# The records:
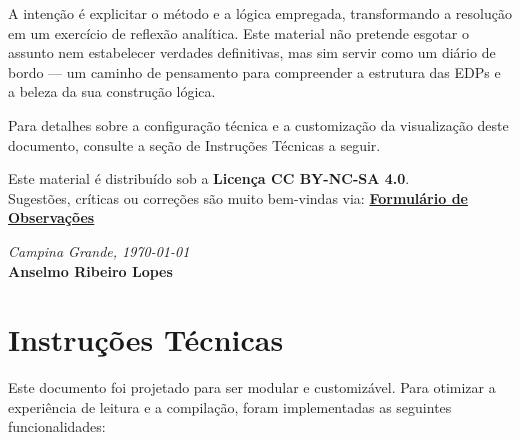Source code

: \documentclass[10pt,a4paper]{article}
\begin{document}
	A intenção é explicitar o método e a lógica empregada, transformando a resolução em um exercício de reflexão analítica. Este material não pretende esgotar o assunto nem estabelecer verdades definitivas, mas sim servir como um diário de bordo --- um caminho de pensamento para compreender a estrutura das EDPs e a beleza da sua construção lógica.
	
	Para detalhes sobre a configuração técnica e a customização da visualização deste documento, consulte a seção de Instruções Técnicas a seguir.
	\begin{center}
		\small
		Este material é distribuído sob a \textbf{Licença CC BY-NC-SA 4.0}. \\
		Sugestões, críticas ou correções são muito bem-vindas via: \href{https://forms.gle/UcBrKWL7YxdXCX7y9}{\textbf{\color{blue!70!black}Formulário de Observações}}
	\end{center}
	\begin{flushright}
		\textit{Campina Grande, \today} \\
		\textbf{Anselmo Ribeiro Lopes}
	\end{flushright}
	
	\newpage
	\section*{Instruções Técnicas}
	
	Este documento foi projetado para ser modular e customizável. Para otimizar a experiência de leitura e a compilação, foram implementadas as seguintes funcionalidades:
	
	\vspace{0.3cm}
	
\end{document}
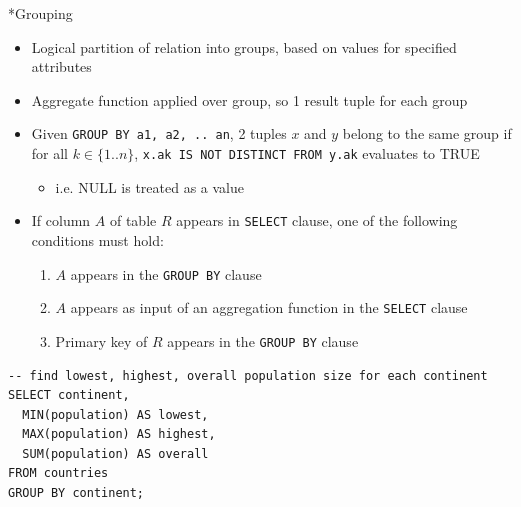 \documentclass[a4paper]{article}
\makeatletter
\renewcommand{\subsection}{
  \@startsection{subsection}{2}{0pt}{1ex}{1.2ex} {\raggedleft\normalfont\normalsize\bfseries\fbox}}
\newcommand{\ic}[1]{\lstinline{#1}}
\makeatother
\begin{document}
\begin{multicols*}{3}
  \subsection*{Grouping}
    \begin{itemize}[leftmargin=*]
      \item Logical partition of relation into groups, based on values for specified attributes
      \item Aggregate function applied over group, so 1 result tuple for each group
      \item Given \ic{GROUP BY a1, a2, .. an}, 2 tuples $x$ and $y$ belong to the same group if for all $k \in \{1 .. n\}$, \ic{x.ak IS NOT DISTINCT FROM y.ak} evaluates to TRUE
        \begin{itemize}[leftmargin=*]
          \item i.e. NULL is treated as a value
        \end{itemize}
      \item If column $A$ of table $R$ appears in \ic{SELECT} clause, one of the following conditions must hold:
        \begin{enumerate}[leftmargin=*]
          \item $A$ appears in the \ic{GROUP BY} clause
          \item $A$ appears as input of an aggregation function in the \ic{SELECT} clause
          \item Primary key of $R$ appears in the \ic{GROUP BY} clause
        \end{enumerate}
    \end{itemize}
    \begin{lstlisting}
-- find lowest, highest, overall population size for each continent
SELECT continent,
  MIN(population) AS lowest,
  MAX(population) AS highest,
  SUM(population) AS overall
FROM countries
GROUP BY continent;
    \end{lstlisting}

\end{multicols*}
\end{document}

# Exercise description:
For this exercise, gather every line of the data that contains the word "itemize".

# Response to the task:
    \begin{itemize}[leftmargin=*]
        \begin{itemize}[leftmargin=*]
        \end{itemize}
    \end{itemize}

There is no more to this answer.